Como num casamento, Bolsonaro e Guedes trocaram alianças. Pretendem, de mãos dadas, seguir em duas frentes: encontrar soluções para fazer o Brasil voltar a crescer e aprovar uma série de medidas impopulares no Congresso Nacional. A velocidade e a assertividade das medidas serão essenciais para garantir que a lua de mel pós-eleições se perpetue. “O governo tem de 6 a 12 meses para se provar ao mercado. Se daqui um ano as coisas não estiverem encaminhadas para a reforma da Previdência, pode haver uma reversão no ânimo dos investidores”, avalia o economista-chefe do Grupo Confidence, Robério Costa.
Para não perder tempo, Guedes já articula a tentativa de retorno da proposta de reforma previdenciária elaborada pelo governo de Michel Temer (MDB) ao Congresso Nacional, para que o texto seja aprovado ainda neste ano. “Do ponto de vista econômico, quanto mais rápido melhor”, declarou. “Nós estamos atrasados. Essa reforma deveria ter sido feita lá atrás.”

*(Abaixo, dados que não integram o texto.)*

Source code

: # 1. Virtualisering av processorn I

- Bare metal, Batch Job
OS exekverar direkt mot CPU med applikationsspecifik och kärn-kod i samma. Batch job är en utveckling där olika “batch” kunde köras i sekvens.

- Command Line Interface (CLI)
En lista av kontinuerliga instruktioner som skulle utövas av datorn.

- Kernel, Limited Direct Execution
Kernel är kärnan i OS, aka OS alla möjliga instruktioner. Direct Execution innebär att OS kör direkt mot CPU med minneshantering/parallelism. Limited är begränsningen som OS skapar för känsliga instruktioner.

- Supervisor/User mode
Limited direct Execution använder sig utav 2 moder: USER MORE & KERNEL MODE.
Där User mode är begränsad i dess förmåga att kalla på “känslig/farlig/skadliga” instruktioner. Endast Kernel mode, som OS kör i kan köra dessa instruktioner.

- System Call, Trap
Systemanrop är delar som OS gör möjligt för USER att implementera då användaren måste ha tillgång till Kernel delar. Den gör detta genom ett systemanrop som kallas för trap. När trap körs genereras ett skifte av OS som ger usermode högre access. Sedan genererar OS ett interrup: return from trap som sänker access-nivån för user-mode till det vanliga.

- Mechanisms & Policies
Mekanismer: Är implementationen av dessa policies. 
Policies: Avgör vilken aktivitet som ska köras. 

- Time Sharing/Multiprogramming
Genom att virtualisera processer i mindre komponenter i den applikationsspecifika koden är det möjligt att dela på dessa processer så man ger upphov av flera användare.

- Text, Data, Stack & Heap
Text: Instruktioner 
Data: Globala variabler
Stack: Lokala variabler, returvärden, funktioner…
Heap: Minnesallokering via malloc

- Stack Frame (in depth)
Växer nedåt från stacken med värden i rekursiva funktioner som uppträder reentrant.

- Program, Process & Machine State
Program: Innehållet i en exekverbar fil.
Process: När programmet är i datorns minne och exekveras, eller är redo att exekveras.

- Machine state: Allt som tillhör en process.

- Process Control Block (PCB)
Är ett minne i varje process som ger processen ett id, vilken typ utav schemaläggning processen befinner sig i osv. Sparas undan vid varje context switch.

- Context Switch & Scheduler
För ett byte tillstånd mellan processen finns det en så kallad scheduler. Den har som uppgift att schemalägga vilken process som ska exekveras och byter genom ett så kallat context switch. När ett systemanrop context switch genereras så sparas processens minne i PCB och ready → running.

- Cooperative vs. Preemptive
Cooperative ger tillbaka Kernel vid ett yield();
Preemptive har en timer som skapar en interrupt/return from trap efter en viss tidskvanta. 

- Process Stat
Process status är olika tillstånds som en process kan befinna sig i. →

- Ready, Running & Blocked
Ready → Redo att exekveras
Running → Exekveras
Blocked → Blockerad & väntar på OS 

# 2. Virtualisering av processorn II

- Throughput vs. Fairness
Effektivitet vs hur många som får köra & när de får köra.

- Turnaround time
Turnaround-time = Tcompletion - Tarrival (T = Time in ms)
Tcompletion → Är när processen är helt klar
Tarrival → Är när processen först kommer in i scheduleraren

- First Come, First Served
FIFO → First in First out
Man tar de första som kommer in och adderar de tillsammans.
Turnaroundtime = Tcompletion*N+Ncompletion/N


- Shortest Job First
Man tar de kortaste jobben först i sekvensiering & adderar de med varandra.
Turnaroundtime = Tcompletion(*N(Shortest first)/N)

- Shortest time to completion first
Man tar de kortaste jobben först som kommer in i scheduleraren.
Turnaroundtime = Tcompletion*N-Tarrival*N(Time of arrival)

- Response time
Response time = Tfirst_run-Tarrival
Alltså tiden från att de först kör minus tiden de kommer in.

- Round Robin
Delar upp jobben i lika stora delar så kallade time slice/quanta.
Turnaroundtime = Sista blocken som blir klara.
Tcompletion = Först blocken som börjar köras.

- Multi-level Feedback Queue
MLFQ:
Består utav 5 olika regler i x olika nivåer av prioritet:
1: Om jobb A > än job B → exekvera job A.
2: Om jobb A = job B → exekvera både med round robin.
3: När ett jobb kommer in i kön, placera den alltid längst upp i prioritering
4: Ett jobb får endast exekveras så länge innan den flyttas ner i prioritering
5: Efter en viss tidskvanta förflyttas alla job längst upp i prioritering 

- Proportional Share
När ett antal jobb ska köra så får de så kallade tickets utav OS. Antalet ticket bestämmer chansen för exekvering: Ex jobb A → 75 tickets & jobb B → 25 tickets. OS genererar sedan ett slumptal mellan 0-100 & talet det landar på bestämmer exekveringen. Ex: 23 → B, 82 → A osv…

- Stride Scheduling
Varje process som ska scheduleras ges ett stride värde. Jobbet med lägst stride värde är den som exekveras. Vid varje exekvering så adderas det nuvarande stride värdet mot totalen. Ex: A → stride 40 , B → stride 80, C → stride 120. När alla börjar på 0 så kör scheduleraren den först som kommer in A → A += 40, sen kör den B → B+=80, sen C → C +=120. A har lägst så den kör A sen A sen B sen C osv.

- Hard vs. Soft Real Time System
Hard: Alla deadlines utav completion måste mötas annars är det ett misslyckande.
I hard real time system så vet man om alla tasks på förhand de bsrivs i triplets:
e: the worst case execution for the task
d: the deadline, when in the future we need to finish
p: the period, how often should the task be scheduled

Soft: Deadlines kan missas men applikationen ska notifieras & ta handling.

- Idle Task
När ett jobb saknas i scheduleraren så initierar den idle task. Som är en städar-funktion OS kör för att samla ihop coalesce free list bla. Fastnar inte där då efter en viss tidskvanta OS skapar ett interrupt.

Além da aprovação da reforma da Previdência, tema indigesto que pode retornar à pauta em meio à renovação de 52% dos deputados no Congresso (o maior percentual em 20 anos) — o que aumenta a incógnita sobre o desfecho da votação —, manter a PEC do Teto dos Gastos e a reforma trabalhista são essenciais para a manutenção do bom humor do mercado. Parte da reação positiva na bolsa e no câmbio à derrocada de Fernando Haddad (PT) decorre do fato de que o candidato de esquerda manifestava-se contrário a essas medidas. “Toda a resposta está no quadro fiscal brasileiro, que vai definir se teremos anos mais prósperos ou não”, observa o gestor da LIS Capital, Tito Ávila.
Oportunidades
Enquanto o governo Bolsonaro tem a chancela do mercado, mantém-se a safra de oportunidades. O Ibovespa saltou dos 74.686 pontos no dia 13 de setembro — quando as pesquisas apontavam a derrota ou empate técnico do então candidato do PSL em praticamente todos os cenários de segundo turno — para recordes 88.419 pontos em 1º de novembro — uma valorização de 18,4%. Se considerada a cotação do real em relação ao dólar, a escalada é ainda maior: 33,1%. No mesmo período, a moeda americana recuou de 4,19 reais para 3,69 reais, o que representa uma depreciação de 11,9%. “Há muito valor a ser extraído dos ativos, de forma geral. Essa é uma festa de longo prazo e não é preciso se desesperar”, comenta o gestor da GTI André Gordon. Para ele, em razão do cenário de incertezas eleitorais, o índice da bolsa brasileira perdeu muitas oportunidades de crescimento, ao não acompanhar o mercado acionário americano, que se valorizou após a posse de Donald Trump.
“O mercado deve dar o benefício da dúvida para Bolsonaro, antevendo um governo reformista e liberal, o que poderia levar a bolsa a 90-100 mil pontos até o fim do ano”, escreveram analistas da XP Investimentos, em relatório sobre os cenários pós-eleições. De acordo com eles, caso as reformas se materializem ao longo de 2019, o Ibovespa pode atingir entre 120 e 130 mil pontos; ao passo que se elas não ocorrerem, ficaria entre 75 e 85 mil pontos.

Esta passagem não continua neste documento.